Life is short and unpredictable. Let me say that once more. Life is SHORT and unpredictable. I can't for the life of me understand why anyone would want to waste more than a moment or two being completely miserable. Yes, we sometimes have to stick things out for a bit until other opportunities arise. However, you shouldn't simply wait around and do nothing. I believe that manifesting destiny actually requires a little bit of (hard) work. 

When things go South at work I believe you have 3 options:

  1. Communicate your grievances.

If you're not happy, get off Twitter and tell someone. And do it with no fear of reprisal or judgment. Often we make up stuff to fill the void where there's no information being provided. And we begin to believe that narrative until it eventually colors our experience beyond repair. Most of us are too chicken to walk into our boss' office, shut the door behind us and say, "We have to talk." And my question is WHY? Our Execs are just as human as we are. They have similar fears, issues, and insecurities. By simply opening your mouth and saying what's bothering you, you allow them in and from there you can have an honest conversation. Doesn't mean that the situation will magically right itself. But at least it's a starting point from which you both are equal participants.

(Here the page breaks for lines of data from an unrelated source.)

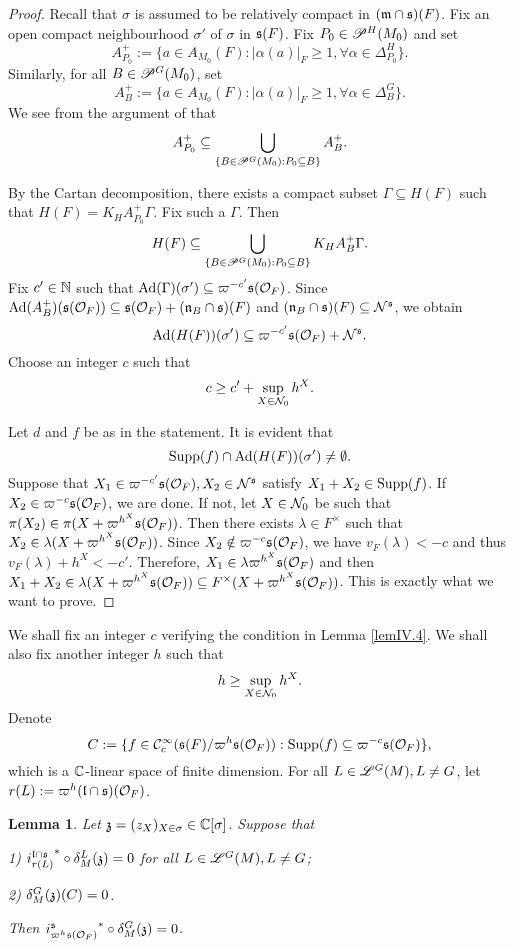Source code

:\documentclass[a4paper]{amsart}
\newcommand{\fm}{{\mathfrak{m}}} \newcommand{\fn}{{\mathfrak{n}}}\newcommand{\fo}{{\mathfrak{o}}} \newcommand{\fp}{{\mathfrak{p}}}
\newtheorem{lem}[thm]{Lemma}
\theoremstyle{definition}
\theoremstyle{remark}
\numberwithin{equation}{subsection}
\begin{document}
\begin{proof}
Recall that $\sigma$ is assumed to be relatively compact in $(\fm\cap\fs)(F)$. Fix an open compact neighbourhood $\sigma'$ of $\sigma$ in ${\mathfrak{s}}(F)$. Fix $P_0\in\mathscr{P}^H(M_0)$ and set
$$ A_{P_0}^+:=\{a\in A_{M_0}(F): |\alpha(a)|_F\geq 1, \forall \alpha\in\Delta_{P_0}^H\}. $$
Similarly, for all $B\in\mathscr{P}^G(M_0)$, set
$$ A_B^+:=\{a\in A_{M_0}(F): |\alpha(a)|_F\geq 1, \forall \alpha\in\Delta_B^G\}. $$
We see from the argument of \cite[Lemma 4.11]{zbMATH07499568} that
$$ A_{P_0}^+\subseteq \bigcup_{\{B\in\mathscr{P}^G(M_0): P_0\subseteq B\}} A_B^+. $$

By the Cartan decomposition, there exists a compact subset $\Gamma\subseteq H(F)$ such that $H(F)=K_H A_{P_0}^+\Gamma$. 
Fix such a $\Gamma$. Then
$$ H(F)\subseteq \bigcup_{\{B\in\mathscr{P}^G(M_0): P_0\subseteq B\}} K_H A_B^+ \Gamma. $$
Fix $c'\in{\mathbb {N}}$ such that ${\mathrm{Ad}}(\Gamma)(\sigma')\subseteq\varpi^{-c'}{\mathfrak{s}}({\mathcal {O}}_F)$. Since $\Ad(A_B^+)(\fs(\CO_F))\subseteq \fs(\CO_F)+(\fn_B\cap\fs)(F)$ and $(\fn_B\cap\fs)(F)\subseteq\CN^\fs$, we obtain
$$ {\mathrm{Ad}}(H(F))(\sigma')\subseteq\varpi^{-c'}{\mathfrak{s}}({\mathcal {O}}_F)+{\mathcal {N}}^{\mathfrak{s}}. $$
Choose an integer $c$ such that
$$ c\geq c'+\sup_{X\in{\mathcal {N}}_0} h^X. $$

Let $d$ and $f$ be as in the statement. It is evident that
$$ {\mathrm{Supp}}(f)\cap{\mathrm{Ad}}(H(F))(\sigma')\neq\emptyset. $$
Suppose that $X_1\in\varpi^{-c'}{\mathfrak{s}}({\mathcal {O}}_F), X_2\in{\mathcal {N}}^{\mathfrak{s}}$ satisfy $X_1+X_2\in{\mathrm{Supp}}(f)$. If $X_2\in\varpi^{-c}{\mathfrak{s}}({\mathcal {O}}_F)$, we are done. If not, let $X\in{\mathcal {N}}_0$ be such that $\pi(X_2)\in\pi(X+\varpi^{h^X}{\mathfrak{s}}({\mathcal {O}}_F))$. Then there exists $\lambda\in F^\times$ such that $X_2\in\lambda(X+\varpi^{h^X}{\mathfrak{s}}({\mathcal {O}}_F))$. Since $X_2\notin\varpi^{-c}{\mathfrak{s}}({\mathcal {O}}_F)$, we have $v_F(\lambda)<-c$ and thus $v_F(\lambda)+h^X<-c'$. Therefore, $X_1\in\lambda\varpi^{h^X}{\mathfrak{s}}({\mathcal {O}}_F)$ and then $X_1+X_2\in\lambda(X+\varpi^{h^X}{\mathfrak{s}}({\mathcal {O}}_F))\subseteq F^\times(X+\varpi^{h^X}{\mathfrak{s}}({\mathcal {O}}_F))$. This is exactly what we want to prove. 
\end{proof}

We shall fix an integer $c$ verifying the condition in Lemma \ref{lemIV.4}. We shall also fix another integer $h$ such that
\begin{equation}\label{condonh}
 h\geq\sup_{X\in{\mathcal {N}}_0} h^X. 
\end{equation}
Denote
$$ C:=\{f\in{\mathcal {C}}_c^\infty({\mathfrak{s}}(F)/\varpi^h{\mathfrak{s}}({\mathcal {O}}_F)): {\mathrm{Supp}}(f)\subseteq\varpi^{-c}{\mathfrak{s}}({\mathcal {O}}_F)\}, $$
which is a ${\mathbb {C}}$-linear space of finite dimension. For all $L\in\mathscr{L}^G(M), L\neq G$, let $r(L):=\varpi^h({\mathfrak{l}}\cap{\mathfrak{s}})({\mathcal {O}}_F)$. 

\begin{lem}\label{lemIV.5}
Let ${\mathfrak{z}}=(z_X)_{X\in\sigma}\in{\mathbb {C}}[\sigma]$. Suppose that

1) ${i_{r(L)}^{{\mathfrak{l}}\cap{\mathfrak{s}}}}^*\circ\delta_M^L({\mathfrak{z}})=0$ for all $L\in\mathscr{L}^G(M), L\neq G$;

2) $\delta_M^G({\mathfrak{z}})(C)=0$. 

Then ${i_{\varpi^h{\mathfrak{s}}({\mathcal {O}}_F)}^{\mathfrak{s}}}^*\circ\delta_M^G({\mathfrak{z}})=0$. 
\end{lem}
\end{document}
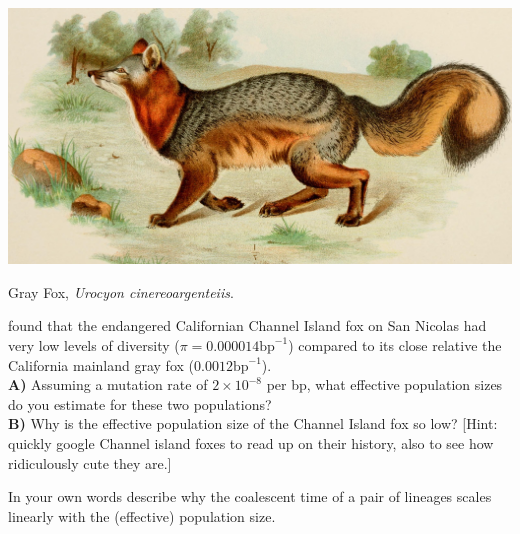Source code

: \begin{marginfigure}
\begin{center}
  \includegraphics[width =
  \textwidth]{illustration_images/Quant_gen/Grey_fox/14770789583_4db7ec5164_o.jpg}  %
\end{center}
\caption{Gray Fox, {\it Urocyon cinereoargenteiis}. } 
\end{marginfigure}


\begin{question}
\citet{robinson:16} found that the endangered Californian Channel Island fox on San Nicolas had very
low levels of diversity ($\pi =0.000014 \text{bp}^{-1}$) compared to
its close relative the California mainland gray fox ($0.0012\text{bp}^{-1}$). \\
{\bf A)} Assuming a mutation rate of $2\times 10^{-8}$ per bp, what
effective population sizes do you estimate for these two populations?
\\
{\bf B)} Why is the effective population size of the Channel Island fox
so low? [Hint: quickly google Channel island foxes to read up on their
history, also to see how ridiculously cute they are.]
\end{question}


\begin{question}
In your own words describe why the coalescent time of a pair of lineages scales linearly with the (effective) population size.
\end{question}


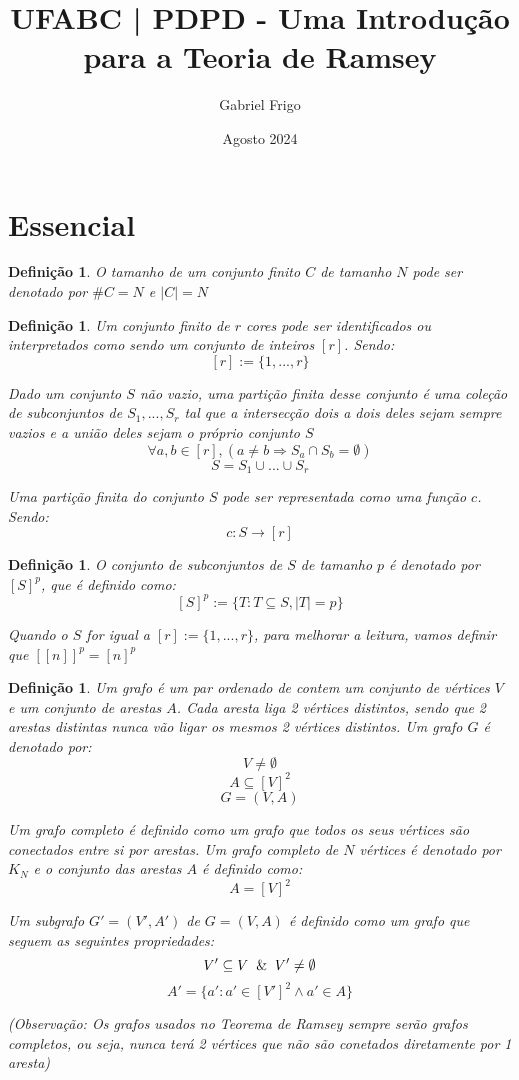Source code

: \documentclass{article}
\title{UFABC | PDPD - Uma Introdução para a Teoria de Ramsey}
\author{Gabriel Frigo}
\date{Agosto 2024}
\newtheorem{defi}[teor]{Definição}
\begin{document}
\maketitle


\section{Essencial}


\begin{defi}
  \label{size_of_set}
  O \emph{tamanho de um conjunto finito} $C$ de tamanho $N$ pode ser denotado por $\#C = N$ e $\mid C \mid = N$
\end{defi}

\begin{defi}
    \label{finite_partition_c}
    Um \emph{conjunto finito de $r$ cores} pode ser identificados ou interpretados como sendo um conjunto de inteiros $[r]$. Sendo:
    \[[r]:=\{1, ..., r\}\]

    Dado um conjunto $S$ não vazio, uma partição finita desse conjunto é uma coleção de subconjuntos de $S_1, ..., S_r$ tal que a intersecção dois a dois deles sejam sempre vazios e a união deles sejam o próprio conjunto $S$
    \[\forall{a,b} \in [r], (a \neq b \Rightarrow S_a \cap S_b = \emptyset)\]
    \[S = S_1 \cup ... \cup S_r \]

    Uma \emph{partição finita do conjunto $S$} pode ser representada como uma função $c$. Sendo:
    \[c:S\rightarrow[r]\]
\end{defi}

\begin{defi}
    \label{subset_p}
    O \emph{conjunto de subconjuntos de $S$ de tamanho $p$} é denotado por $[S]^p$, que é definido como:
    \[[S]^p:=\{T: T \subseteq S, |T| = p\}\]

    Quando o $S$ for igual a $[r]:=\{1, ..., r\}$, para melhorar a leitura, vamos definir que $[[n]]^p = [n]^p$
\end{defi}

\begin{defi}
    \label{graph_g}
    Um \emph{grafo} é um par ordenado de contem um conjunto de vértices $V$ e um conjunto de arestas $A$. Cada aresta liga 2 vértices distintos, sendo que 2 arestas distintas nunca vão ligar os mesmos 2 vértices distintos. Um grafo $G$ é denotado por:
    \[V \neq \emptyset\]
    \[A \subseteq [V]^2\]
    \[G = (V, A)\]

    Um \emph{grafo completo} é definido como um grafo que todos os seus vértices são conectados entre si por arestas. Um grafo completo de $N$ vértices é denotado por $K_N$ e o conjunto das arestas $A$ é definido como:
    \[A = [V]^2\]

    Um \emph{subgrafo} $G' = (V', A')$ de $G = (V, A)$ é definido como um grafo que seguem as seguintes propriedades:
    \[V' \subseteq V \And V' \neq \emptyset\]
    \[A' = \{a': a' \in [V']^2 \wedge a' \in A\}\]

    (Observação: Os grafos usados no \emph{Teorema de Ramsey} sempre serão grafos completos, ou seja, nunca terá 2 vértices que não são conetados diretamente por 1 aresta)
\end{defi}
\end{document}
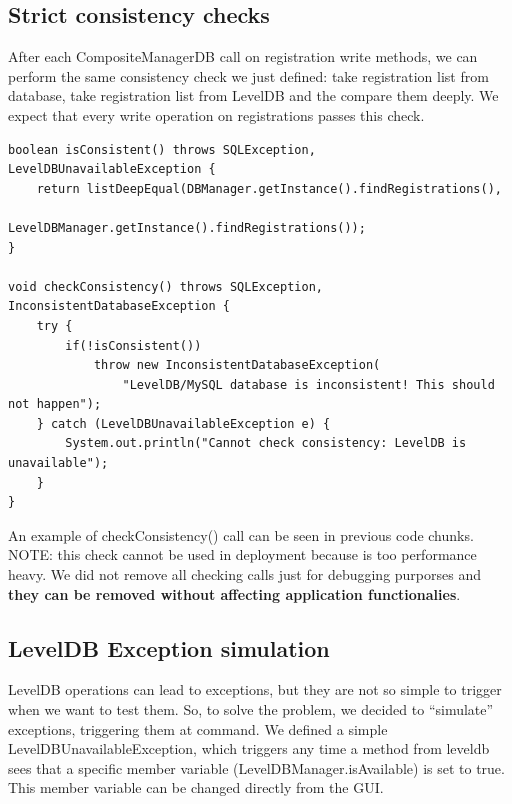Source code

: \documentclass{report}
\begin{document}
\subsection*{Strict consistency checks}
After each CompositeManagerDB call on registration write methods, we can perform the same consistency check we just defined: take registration list from database, take registration list from LevelDB and the compare them deeply. We expect that every write operation on registrations passes this check.
\begin{lstlisting}
boolean isConsistent() throws SQLException, LevelDBUnavailableException {
	return listDeepEqual(DBManager.getInstance().findRegistrations(),
							LevelDBManager.getInstance().findRegistrations());
}

void checkConsistency() throws SQLException, InconsistentDatabaseException {
	try {
		if(!isConsistent())
			throw new InconsistentDatabaseException(
				"LevelDB/MySQL database is inconsistent! This should not happen");
	} catch (LevelDBUnavailableException e) {
		System.out.println("Cannot check consistency: LevelDB is unavailable");
	}
}
\end{lstlisting}
An example of checkConsistency() call can be seen in previous code chunks.\\
NOTE: this check cannot be used in deployment because is too performance heavy. We did not remove all checking calls just for debugging purporses and \textbf{they can be removed without affecting application functionalies}.

\subsection*{LevelDB Exception simulation}
LevelDB operations can lead to exceptions, but they are not so simple to trigger when we want to test them. So, to solve the problem, we decided to ``simulate'' exceptions, triggering them at command. We defined a simple LevelDBUnavailableException, which triggers any time a method from leveldb sees that a specific member variable (LevelDBManager.isAvailable) is set to true. This member variable can be changed directly from the GUI.


\end{document}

2. Change your perspective.

I teach this ad nauseam in my classes. We "care" too much...about the wrong things. These next four words deserve a tattoo. IT'S ABOUT THE BUSINESS. We slip and fall on the emotional banana peel far too readily. We feel disrespected when the pats on the head don't come for busting our hump late into the night. We get butt hurt when we're not invited into that one meeting we should totally be leading. We invoke the silent treatment on co-workers to "voice" our disapproval. But guess what? No one actually cares. If you didn't speak up, it doesn't exist. It's about the business, folks. So stop getting too emotionally involved and distracted. Let me make this crystal clear (and piss off HR reps worldwide). You were hired to DO A JOB. As long as you do that job to the best of your abilities and in support of the business, then everything is peachy. At and around your desk it may be complete bedlam, tears and missing scraps of fur. But in the eyes of the business, all is peachy. So my advice is remove 70% of your emotional proclivity and start operating as the tactical, "here to do the job I was hired to do," productive, reliable worker you are. Reserve that remaining 30% for civility, the obligtory pleasantry, and the holiday party, of course. Treat yourself like a CEO, your boss as a client and operate confidently, effectively, and as separately as you can an as employee. Avoid water cooler talk, dramas du jour and anyone trying to recruit you into such distractions. Get in, smash it, and get out. Save all that emotion for basketball championships, friends and family, and rom coms. Viola! New perspective. You're welcome. Not saying this will work for many, but it is effective. This I know.

3. Quit

It takes energy and time to fix or endure situations like the aforementioned. And my time (growing shorter by the day) is far too precious to try and shoehorn myself into a situation that my instinct tells me simply isn't right. If ain't workin', it ain't workin'. And you know in your heart whether it will or will not work. So stop beating that horse to death and start mining your contacts list, grabbing coffee with referers, and updating your resume. The market is still incredibly strong. Don't waste another moment in a position where you're simply not happy. Do your due diligence, figure out where your passions lie, and throw every spare moment you have into manifesting the job of your dreams. Or your own business, like I did. There's no shame in leaving a bad situation. In fact, it's a self awareness exercise that we should all participate in more often. And the business world would be better for it.

Things go South. And it's okay. How you deal with it is what separates the joyous among us from the bitter, never happy hoard polluting our office culture and making getting through the day harder for us all. Don't be that person. Do your work and either change your current situation or seek out a new one that better fits your expectations and provides you the happiness you deserve.